Saturday 2 November 2019

The Tory Party. Crossing the Rubicon to oblivion

Even as Johnson is riding high in the polls, we are surely watching the beginning of the end for the Conservative party. As it totters unsteadily off further and further to the extreme right it surely cannot survive as one of the major political forces in this country.  Elections are won from the centre ground, territory which they (and Corbyn) are gradually vacating to a grateful Liberal Democrat party. Matthew Parris, the former MP, aide to Margaret Thatcher yesterday very publicly resigned from Tories, his political home for fifty years, and announced he is supporting Jo Swinson. 

In his column in The Times, he lists just a few of the Tory MPs (Phillip Hammond, Ken Clarke, Dominic Grieve, etc), stalwarts of modern Conservatism who have either left or been kicked out of the Tory party.  Others, like Nicky Morgan, have decided to stand down and not return to politics. 

He talks of the "cautious, fiscally responsible, broad, internationalist movement I joined". It's now full of wild eyed if rather incongruous revolutionaries, wearing pin-striped suits and blue rosettes. Cameron once described Michael Gove as "a bit of a Maoist" with a belief in the process of creative destruction. This is Brexit writ large is it not?  All total anathema to Conservative values, the ones Parris mentions, but now mainstream thinking inside the party from the grassroots to the cabinet. One can understand why moderates are quitting.  

Parris again:

"Raucous voices within Downing Street will say they excluded themselves. And in a sense, they did.
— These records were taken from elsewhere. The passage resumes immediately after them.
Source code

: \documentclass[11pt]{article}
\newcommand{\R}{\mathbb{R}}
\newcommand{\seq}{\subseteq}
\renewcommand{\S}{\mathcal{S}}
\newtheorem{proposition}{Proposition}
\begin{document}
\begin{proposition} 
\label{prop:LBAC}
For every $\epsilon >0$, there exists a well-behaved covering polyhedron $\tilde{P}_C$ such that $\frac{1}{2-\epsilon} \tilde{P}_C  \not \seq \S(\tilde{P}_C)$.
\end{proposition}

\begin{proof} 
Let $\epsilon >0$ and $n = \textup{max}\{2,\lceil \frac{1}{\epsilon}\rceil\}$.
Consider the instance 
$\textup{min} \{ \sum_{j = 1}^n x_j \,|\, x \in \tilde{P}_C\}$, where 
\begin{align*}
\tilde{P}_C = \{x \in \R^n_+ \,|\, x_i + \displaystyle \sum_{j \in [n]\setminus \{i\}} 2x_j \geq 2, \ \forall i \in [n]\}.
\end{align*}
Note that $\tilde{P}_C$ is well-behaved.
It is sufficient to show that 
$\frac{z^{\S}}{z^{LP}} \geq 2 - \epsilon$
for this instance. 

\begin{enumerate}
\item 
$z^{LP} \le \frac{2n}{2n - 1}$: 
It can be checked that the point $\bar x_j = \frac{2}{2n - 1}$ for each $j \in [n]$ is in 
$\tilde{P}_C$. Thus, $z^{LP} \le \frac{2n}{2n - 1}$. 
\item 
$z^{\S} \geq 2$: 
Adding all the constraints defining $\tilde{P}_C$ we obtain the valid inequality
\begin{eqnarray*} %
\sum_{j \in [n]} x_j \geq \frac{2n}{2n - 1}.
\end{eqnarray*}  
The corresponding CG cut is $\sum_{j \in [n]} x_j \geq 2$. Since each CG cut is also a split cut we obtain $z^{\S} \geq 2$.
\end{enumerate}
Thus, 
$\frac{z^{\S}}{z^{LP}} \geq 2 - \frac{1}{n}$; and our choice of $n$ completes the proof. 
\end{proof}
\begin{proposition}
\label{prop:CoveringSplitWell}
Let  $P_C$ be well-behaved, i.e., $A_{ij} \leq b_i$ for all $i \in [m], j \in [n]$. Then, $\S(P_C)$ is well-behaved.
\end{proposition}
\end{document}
When it becomes clear which way the wind is blowing, “count me out” may be all that’s left to you. But if it’s all that’s left to Philip, Antoinette, Dominic, Anna Soubry, Guto Bebb, Ken Clarke, Sam Gyimah, Justine Greening, Oliver Letwin and Rory Stewart, proper Conservatives every one of them, then count me out too. Were I a voter where some of these will stand, they would have my vote. I am a conservative, not a Liberal Democrat, but will unhesitatingly vote Lib Dem this time to defeat Tory zealotry over Europe".

He ends by saying the party has crossed the Rubicon and now so must he.  The Tory party I have grown up with - and supported at one time - will never return.  The balance has shifted irrevocably.

I noticed this morning Richard North, in his EU Referendum blog, talks about something called group thinkGroupthink (Wikipedia) is "a psychological phenomenon that occurs within a group of people in which the desire for harmony or conformity in the group results in an irrational or dysfunctional decision-making outcome. Group members try to minimize conflict and reach a consensus decision without critical evaluation of alternative viewpoints by actively suppressing dissenting viewpoints, and by isolating themselves from outside influences".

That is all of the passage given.